This section describes recovery strategies for outages that involve actual data loss or corruption, host failure, or media failure where the host or disk cannot be restarted and are permanently lost. This type of failure requires some type of data restoration before the Oracle Application Server environment (middle tier, Infrastructure, or both) can be restarted and continue with normal processing.
The strategies in this section use point-in-time recovery of the middle tier and Infrastructure. This means that, no matter where the loss occurred, the Infrastructure and the middle tier are always restored together so they are in sync as they were at the time of the last backup. Notice that in an Oracle Application Server environment recovery, the Infrastructure is always restored before the middle tier.
Assumptions
The following assumptions apply to the recovery strategies in this section:
ARCHIVELOG
mode was enabled for all Metadata Repository backups.

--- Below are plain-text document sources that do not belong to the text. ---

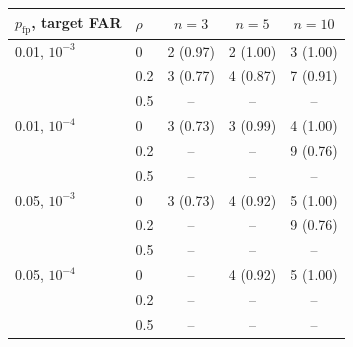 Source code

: \begin{tabular}{llccc}
\toprule
$p_{\mathrm{fp}}$, target FAR & $\rho$ & $n=3$ & $n=5$ & $n=10$ \\
\midrule
0.01, $10^{-3}$ & 0 & 2 (0.97) & 2 (1.00) & 3 (1.00) \\
 & 0.2 & 3 (0.77) & 4 (0.87) & 7 (0.91) \\
 & 0.5 & -- & -- & -- \\
\midrule
0.01, $10^{-4}$ & 0 & 3 (0.73) & 3 (0.99) & 4 (1.00) \\
 & 0.2 & -- & -- & 9 (0.76) \\
 & 0.5 & -- & -- & -- \\
\midrule
0.05, $10^{-3}$ & 0 & 3 (0.73) & 4 (0.92) & 5 (1.00) \\
 & 0.2 & -- & -- & 9 (0.76) \\
 & 0.5 & -- & -- & -- \\
\midrule
0.05, $10^{-4}$ & 0 & -- & 4 (0.92) & 5 (1.00) \\
 & 0.2 & -- & -- & -- \\
 & 0.5 & -- & -- & -- \\
\bottomrule
\end{tabular}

Complete recovery of the database can be performed, that is, no redo log files have been lost.
No administrative changes were made since the last backup. If administrative changes were made since the last backup, they will need to be reapplied after recovery is complete.
See Also: Appendix G, "Examples of Administrative Changes" to learn more about administrative changes |
Determining Which Strategy to Use
Recovery strategies are listed in the following tables:
Table 22-1, "Recovery Strategies for Data Loss, Host Failure, and Media Failure in Infrastructures"
Use this table if you experience data loss, host failure, or media failure in an Infrastructure installation. Find the type of loss and follow the recommended procedure. The procedures apply to Infrastructure that are installed into a single Oracle home, as well as Infrastructures with Identity Management in one Oracle home and a Metadata Repository in another Oracle home or host.
Use this table if you experience data loss, host failure, or media failure in a middle-tier installation. Find the type of loss and follow the recommended procedure.
If the loss occurred in both the Infrastructure and middle tier, follow the Infrastructure recovery strategy first, then the middle tier.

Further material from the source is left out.